▶ Materials provided:
[Start of Attachment]

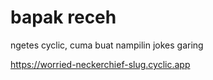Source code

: # bapak receh
ngetes cyclic, cuma buat nampilin jokes garing

https://worried-neckerchief-slug.cyclic.app
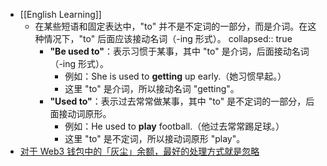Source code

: - [[English Learning]]
	- 在某些短语和固定表达中，"to" 并不是不定词的一部分，而是介词。在这种情况下，"to" 后面应该接动名词（-ing 形式）。
	  collapsed:: true
		- **"Be used to"**：表示习惯于某事，其中 "to" 是介词，后面接动名词（-ing 形式）。
			- 例如：She is used to **getting** up early.（她习惯早起。）
			- 这里 "to" 是介词，所以接动名词 "getting"。
		- **"Used to"**：表示过去常常做某事，其中 "to" 是不定词的一部分，后面接动词原形。
			- 例如：He used to **play** football.（他过去常常踢足球。）
			- 这里 "to" 是不定词，所以接动词原形 "play"。
- [对于 Web3 钱包中的「灰尘」余额，最好的处理方式就是忽略](https://www.reddit.com/r/ledgerwallet/comments/14rjthk/how_to_clean_small_amounts_form_wallets/)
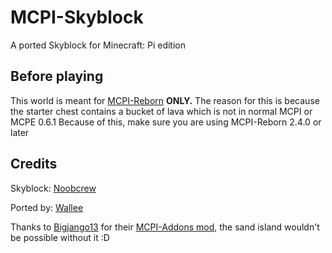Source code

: # MCPI-Skyblock
A ported Skyblock for Minecraft: Pi edition

## Before playing
This world is meant for [MCPI-Reborn](https://github.com/MCPI-Revival/minecraft-pi-reborn) **ONLY.**
The reason for this is because the starter chest contains a bucket of lava which is not in normal MCPI or MCPE 0.6.1
Because of this, make sure you are using MCPI-Reborn 2.4.0 or later

## Credits
Skyblock: [Noobcrew](https://skyblock.net/members/noobcrew.1)

Ported by: [Wallee](https://github.com/Red-exe-Engineer)

Thanks to [Bigjango13](https://github.com/Bigjango13) for their [MCPI-Addons mod](https://github.com/Bigjango13/MCPI-Addons), the sand island wouldn't be possible without it :D
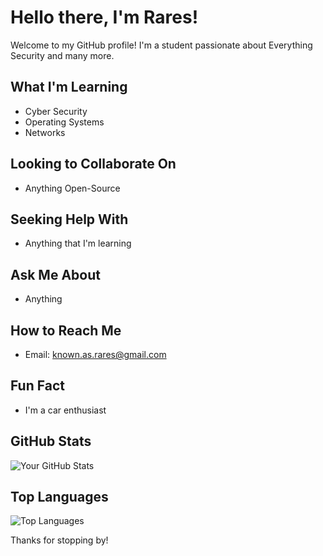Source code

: # Hello there, I'm Rares!

Welcome to my GitHub profile! I'm a student passionate about Everything Security and many more.

## What I'm Learning
- Cyber Security
- Operating Systems
- Networks

## Looking to Collaborate On
- Anything Open-Source

## Seeking Help With
- Anything that I'm learning

## Ask Me About
- Anything

## How to Reach Me
- Email: known.as.rares@gmail.com

## Fun Fact
- I'm a car enthusiast

## GitHub Stats
![Your GitHub Stats](https://github-readme-stats.vercel.app/api?username=knownasrares&show_icons=true&theme=radical)

## Top Languages
![Top Languages](https://github-readme-stats.vercel.app/api/top-langs/?username=knownasrares&layout=compact&theme=radical)

Thanks for stopping by!
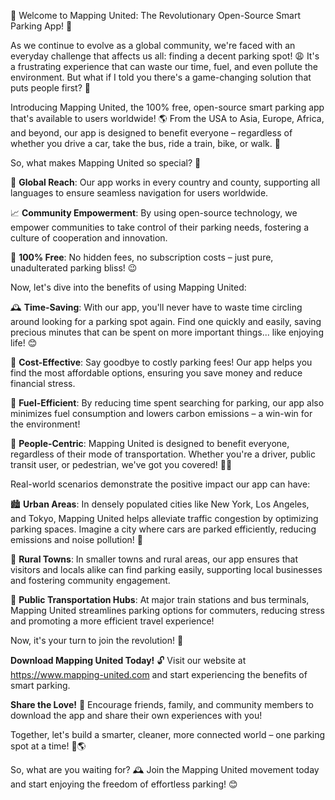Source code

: 🎉 Welcome to Mapping United: The Revolutionary Open-Source Smart Parking App! 🚀

As we continue to evolve as a global community, we're faced with an everyday challenge that affects us all: finding a decent parking spot! 😩 It's a frustrating experience that can waste our time, fuel, and even pollute the environment. But what if I told you there's a game-changing solution that puts people first? 🌟

Introducing Mapping United, the 100% free, open-source smart parking app that's available to users worldwide! 🌎 From the USA to Asia, Europe, Africa, and beyond, our app is designed to benefit everyone – regardless of whether you drive a car, take the bus, ride a train, bike, or walk. 💪

So, what makes Mapping United so special? 🤔

📍 **Global Reach**: Our app works in every country and county, supporting all languages to ensure seamless navigation for users worldwide.

📈 **Community Empowerment**: By using open-source technology, we empower communities to take control of their parking needs, fostering a culture of cooperation and innovation.

💸 **100% Free**: No hidden fees, no subscription costs – just pure, unadulterated parking bliss! 😉

Now, let's dive into the benefits of using Mapping United:

🕰️ **Time-Saving**: With our app, you'll never have to waste time circling around looking for a parking spot again. Find one quickly and easily, saving precious minutes that can be spent on more important things... like enjoying life! 😊

💸 **Cost-Effective**: Say goodbye to costly parking fees! Our app helps you find the most affordable options, ensuring you save money and reduce financial stress.

🌟 **Fuel-Efficient**: By reducing time spent searching for parking, our app also minimizes fuel consumption and lowers carbon emissions – a win-win for the environment!

👥 **People-Centric**: Mapping United is designed to benefit everyone, regardless of their mode of transportation. Whether you're a driver, public transit user, or pedestrian, we've got you covered! 🚶‍♀️

Real-world scenarios demonstrate the positive impact our app can have:

🏙️ **Urban Areas**: In densely populated cities like New York, Los Angeles, and Tokyo, Mapping United helps alleviate traffic congestion by optimizing parking spaces. Imagine a city where cars are parked efficiently, reducing emissions and noise pollution! 🌃

🌳 **Rural Towns**: In smaller towns and rural areas, our app ensures that visitors and locals alike can find parking easily, supporting local businesses and fostering community engagement.

🚂 **Public Transportation Hubs**: At major train stations and bus terminals, Mapping United streamlines parking options for commuters, reducing stress and promoting a more efficient travel experience!

Now, it's your turn to join the revolution! 🎉

**Download Mapping United Today!** 🔓 Visit our website at https://www.mapping-united.com and start experiencing the benefits of smart parking.

**Share the Love!** 🤝 Encourage friends, family, and community members to download the app and share their own experiences with you!

Together, let's build a smarter, cleaner, more connected world – one parking spot at a time! 💪🌎

So, what are you waiting for? 🕰️ Join the Mapping United movement today and start enjoying the freedom of effortless parking! 😊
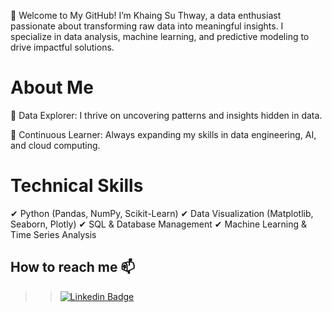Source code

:👋 Welcome to My GitHub!
I’m Khaing Su Thway, a data enthusiast passionate about transforming raw data into meaningful insights. I specialize in data analysis, machine learning, and predictive modeling to drive impactful solutions.

# About Me

🔹 Data Explorer: I thrive on uncovering patterns and insights hidden in data.

🔹 Continuous Learner: Always expanding my skills in data engineering, AI, and cloud computing.

# Technical Skills
✔ Python (Pandas, NumPy, Scikit-Learn)
✔ Data Visualization (Matplotlib, Seaborn, Plotly)
✔ SQL & Database Management
✔ Machine Learning & Time Series Analysis
 
## How to reach me 📫
>>[![Linkedin Badge](https://img.shields.io/badge/-LinkedIn-blue?style=flat&logo=Linkedin&logoColor=white)](https://www.linkedin.com/in/khaing-su-thway-81a82512b)

<!---
KhaingSuThway/KhaingSuThway is a ✨ special ✨ repository because its `README.md` (this file) appears on your GitHub profile.
You can click the Preview link to take a look at your changes.
--->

[End of Attachment]

▶ Problem to work on:
Locate the string "take" in the listing above and copy every line where it occurs.

▶ Written answer:
Introducing Mapping United, the 100% free, open-source smart parking app that's available to users worldwide! 🌎 From the USA to Asia, Europe, Africa, and beyond, our app is designed to benefit everyone – regardless of whether you drive a car, take the bus, ride a train, bike, or walk. 💪
📈 **Community Empowerment**: By using open-source technology, we empower communities to take control of their parking needs, fostering a culture of cooperation and innovation.
You can click the Preview link to take a look at your changes.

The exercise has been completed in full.